The linear operators \(\mathbf{A}\) and \(\mathbf{M}\) have parameters that their elements depend on, which are denoted by \(\theta_A\) and \(\theta_M\), respectively. In this case, we only consider 1 parameters for each linear operator. Extending it to multiple parameters for one linear operator can be done trivially because the obtained expression will be similar to other parameters.

In this page, we will derive the expression for backward derivative (a.k.a. the vector-Jacobian product) of the linear operators parameters: \(\overline{\theta_A} \equiv \partial \mathcal{L}/\partial \theta_A\) and \(\overline{\theta_M} \equiv \partial \mathcal{L}/\partial \theta_M\) as functions of \(\mathbf{\overline{X}} \equiv \partial \mathcal{L}/\partial \mathbf{X}\) and \(\mathbf{\overline{E}} \equiv \partial \mathcal{L}/\partial \mathbf{E}\) for a loss value \(\mathcal{L}\). One challenge is that we only have implicit linear operators \(\mathbf{A}\) and \(\mathbf{M}\) where they are expressed by their matrix-vector multiplication and right-multiplications without explicit representation on their matrix elements. Another challenge is that only \(k\) eigenpairs are available, so calculations involving full eigenvectors and eigenvalues cannot be used.

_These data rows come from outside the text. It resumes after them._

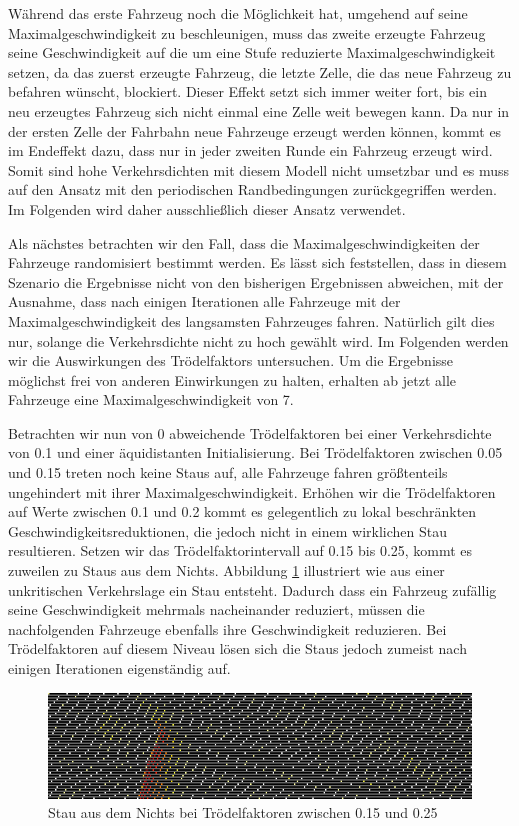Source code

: \documentclass[10pt, a4paper]{article}
\begin{document}
Während das erste Fahrzeug noch die Möglichkeit hat, umgehend auf seine Maximalgeschwindigkeit zu beschleunigen, muss das zweite erzeugte Fahrzeug seine Geschwindigkeit auf die um eine Stufe reduzierte Maximalgeschwindigkeit setzen, da das zuerst erzeugte Fahrzeug, die letzte Zelle, die das neue Fahrzeug zu befahren wünscht, blockiert. Dieser Effekt setzt sich immer weiter fort, bis ein neu erzeugtes Fahrzeug sich nicht einmal eine Zelle weit bewegen kann. Da nur in der ersten Zelle der Fahrbahn neue Fahrzeuge erzeugt werden können, kommt es im Endeffekt dazu, dass nur in jeder zweiten Runde ein Fahrzeug erzeugt wird. Somit sind hohe Verkehrsdichten mit diesem Modell nicht umsetzbar und es muss auf den Ansatz mit den periodischen Randbedingungen zurückgegriffen werden. Im Folgenden wird daher ausschließlich dieser Ansatz verwendet.

Als nächstes betrachten wir den Fall, dass die Maximalgeschwindigkeiten der Fahrzeuge randomisiert bestimmt werden. Es lässt sich feststellen, dass in diesem Szenario die Ergebnisse nicht von den bisherigen Ergebnissen abweichen, mit der Ausnahme, dass nach einigen Iterationen alle Fahrzeuge mit der Maximalgeschwindigkeit des langsamsten Fahrzeuges fahren. Natürlich gilt dies nur, solange die Verkehrsdichte nicht zu hoch gewählt wird. Im Folgenden werden wir die Auswirkungen des Trödelfaktors untersuchen. Um die Ergebnisse möglichst frei von anderen Einwirkungen zu halten, erhalten ab jetzt alle Fahrzeuge eine Maximalgeschwindigkeit von 7.

Betrachten wir nun von 0 abweichende Trödelfaktoren bei einer Verkehrsdichte von 0.1 und einer äquidistanten Initialisierung. Bei Trödelfaktoren zwischen 0.05 und 0.15 treten noch keine Staus auf, alle Fahrzeuge fahren größtenteils ungehindert mit ihrer Maximalgeschwindigkeit. Erhöhen wir die Trödelfaktoren auf Werte zwischen 0.1 und 0.2 kommt es gelegentlich zu lokal beschränkten Geschwindigkeitsreduktionen, die jedoch nicht in einem wirklichen Stau resultieren. Setzen wir das Trödelfaktorintervall auf 0.15 bis 0.25, kommt es zuweilen zu Staus aus dem Nichts. Abbildung \ref{fig:ergStauAusDemNichtsP0_2} illustriert wie aus einer unkritischen Verkehrslage ein Stau entsteht. Dadurch dass ein Fahrzeug zufällig seine Geschwindigkeit mehrmals nacheinander reduziert, müssen die nachfolgenden Fahrzeuge ebenfalls ihre Geschwindigkeit reduzieren. Bei Trödelfaktoren auf diesem Niveau lösen sich die Staus jedoch zumeist nach einigen Iterationen eigenständig auf.

\begin{figure}[h!]
	\centering
	\includegraphics[width=\textwidth]{img/erg_einspurig_stau_aus_dem_nichts_dichte_0_1_p_0_15_bis_0_25}
	\caption{Stau aus dem Nichts bei Trödelfaktoren zwischen 0.15 und 0.25}
	\label{fig:ergStauAusDemNichtsP0_2}
\end{figure}
\end{document}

This derivation assumes the eigenvalues are all unique. Cases with degenerate eigenvalues are treated differently.

Forward derivative of a single eigenpair

Let’s start with the eigendecomposition expression for one eigenvector and eigenvalue,

(1)\[\mathbf{Ax} = \lambda \mathbf{Mx},\]

where the eigenvector is normalized,

(2)\[\mathbf{x}^T\mathbf{Mx} = 1.\]

Applying first order derivative to the equations above we obtain,

(3)\[\mathbf{A'x} + \mathbf{A}\mathbf{x'} = \lambda' \mathbf{Mx} + \lambda \mathbf{M'x} + \lambda \mathbf{Mx'}\]

and

(4)\[\mathbf{x}^T \mathbf{M'x} + 2\mathbf{x}^T \mathbf{Mx'} = 0.\]

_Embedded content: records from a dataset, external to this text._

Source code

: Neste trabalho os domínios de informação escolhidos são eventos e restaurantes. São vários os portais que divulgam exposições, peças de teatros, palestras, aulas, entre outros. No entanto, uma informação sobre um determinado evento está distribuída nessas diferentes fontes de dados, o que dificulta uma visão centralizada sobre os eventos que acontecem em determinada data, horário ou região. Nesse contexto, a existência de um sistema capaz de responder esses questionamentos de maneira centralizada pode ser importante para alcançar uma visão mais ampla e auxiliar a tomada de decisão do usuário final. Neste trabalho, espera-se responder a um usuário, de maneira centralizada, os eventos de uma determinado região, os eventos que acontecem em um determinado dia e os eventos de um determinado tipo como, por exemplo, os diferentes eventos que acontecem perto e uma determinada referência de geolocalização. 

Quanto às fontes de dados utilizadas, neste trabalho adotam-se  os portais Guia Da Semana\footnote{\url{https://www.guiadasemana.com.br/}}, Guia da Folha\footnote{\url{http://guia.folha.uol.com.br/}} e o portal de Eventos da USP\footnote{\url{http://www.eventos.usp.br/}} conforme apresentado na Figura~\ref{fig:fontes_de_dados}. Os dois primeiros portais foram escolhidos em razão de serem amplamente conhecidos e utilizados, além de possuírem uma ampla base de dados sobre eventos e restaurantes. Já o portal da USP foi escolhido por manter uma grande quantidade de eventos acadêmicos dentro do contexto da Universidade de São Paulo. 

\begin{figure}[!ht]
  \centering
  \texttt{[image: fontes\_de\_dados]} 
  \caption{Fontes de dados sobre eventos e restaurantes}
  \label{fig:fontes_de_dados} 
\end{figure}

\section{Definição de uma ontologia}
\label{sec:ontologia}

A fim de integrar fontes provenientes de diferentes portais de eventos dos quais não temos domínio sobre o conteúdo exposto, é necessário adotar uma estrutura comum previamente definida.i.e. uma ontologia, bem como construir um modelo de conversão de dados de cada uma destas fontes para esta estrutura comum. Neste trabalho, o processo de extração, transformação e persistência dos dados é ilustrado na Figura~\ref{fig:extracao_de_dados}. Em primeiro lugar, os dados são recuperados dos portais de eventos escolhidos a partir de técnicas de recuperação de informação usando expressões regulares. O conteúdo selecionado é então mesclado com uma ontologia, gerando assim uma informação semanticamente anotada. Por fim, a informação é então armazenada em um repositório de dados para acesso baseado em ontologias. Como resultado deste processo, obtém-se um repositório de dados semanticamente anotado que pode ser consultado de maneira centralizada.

Applying \(\mathbf{x}^T\) on both sides of equation (3), we obtain

(5)\[\mathbf{x}^T\mathbf{A'x} + \mathbf{x}^T\mathbf{A}\mathbf{x'} = \lambda' \mathbf{x}^T\mathbf{Mx} + \lambda \mathbf{x}^T\mathbf{M'x} + \lambda \mathbf{x}^T\mathbf{Mx'}.\]

Substituting \(\mathbf{x}^T\mathbf{Mx}\) from equation (2) and \(\mathbf{x}^T\mathbf{A}\) from the transposed equation (1), we get the derivative of the eigenvalue,

(6)\[\lambda' = \mathbf{x}^T(\mathbf{A'} - \lambda\mathbf{M'})\mathbf{x}.\]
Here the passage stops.